- Collected data:
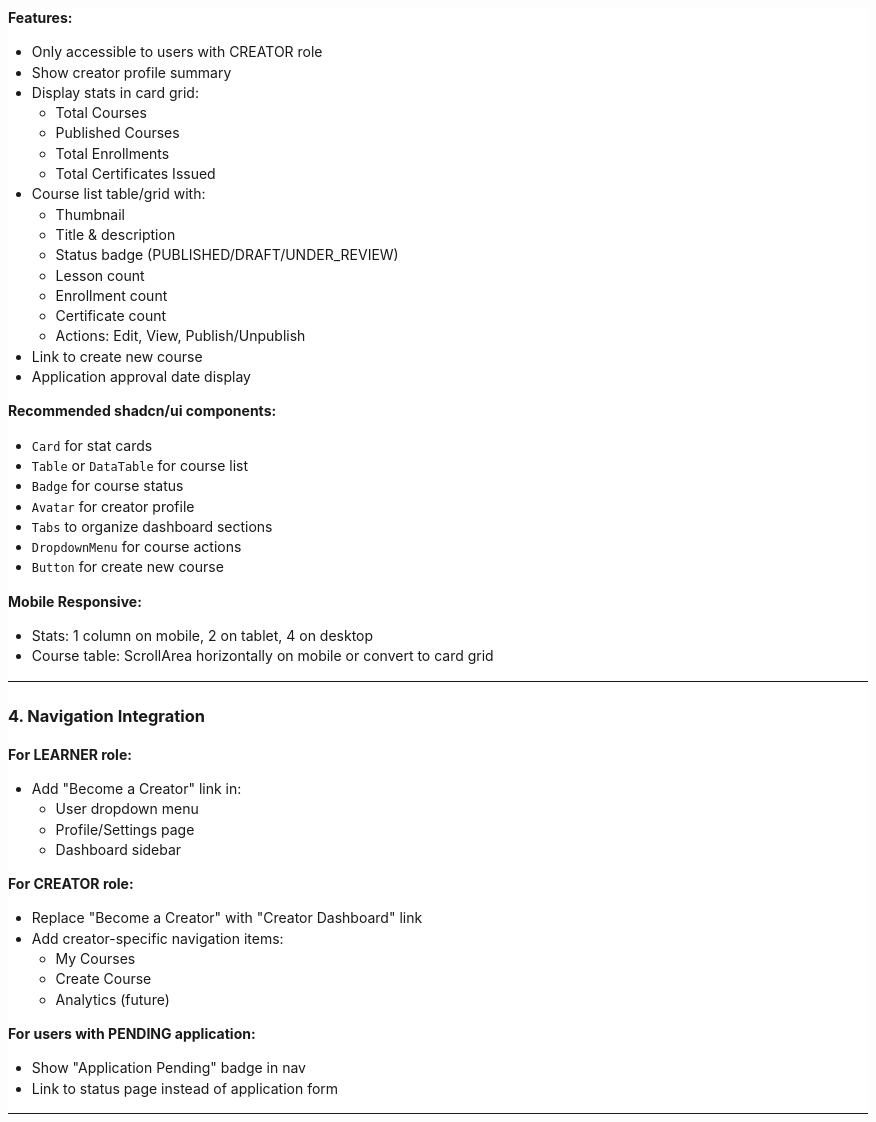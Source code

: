 **Features:**
- Only accessible to users with CREATOR role
- Show creator profile summary
- Display stats in card grid:
  - Total Courses
  - Published Courses
  - Total Enrollments
  - Total Certificates Issued
- Course list table/grid with:
  - Thumbnail
  - Title & description
  - Status badge (PUBLISHED/DRAFT/UNDER_REVIEW)
  - Lesson count
  - Enrollment count
  - Certificate count
  - Actions: Edit, View, Publish/Unpublish
- Link to create new course
- Application approval date display

**Recommended shadcn/ui components:**
- `Card` for stat cards
- `Table` or `DataTable` for course list
- `Badge` for course status
- `Avatar` for creator profile
- `Tabs` to organize dashboard sections
- `DropdownMenu` for course actions
- `Button` for create new course

**Mobile Responsive:**
- Stats: 1 column on mobile, 2 on tablet, 4 on desktop
- Course table: ScrollArea horizontally on mobile or convert to card grid

---

### 4. Navigation Integration

**For LEARNER role:**
- Add "Become a Creator" link in:
  - User dropdown menu
  - Profile/Settings page
  - Dashboard sidebar

**For CREATOR role:**
- Replace "Become a Creator" with "Creator Dashboard" link
- Add creator-specific navigation items:
  - My Courses
  - Create Course
  - Analytics (future)

**For users with PENDING application:**
- Show "Application Pending" badge in nav
- Link to status page instead of application form

---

- Exercise: How many of the lines above include the string "users"? Reply with the number by itself.

- Result of the exercise: 2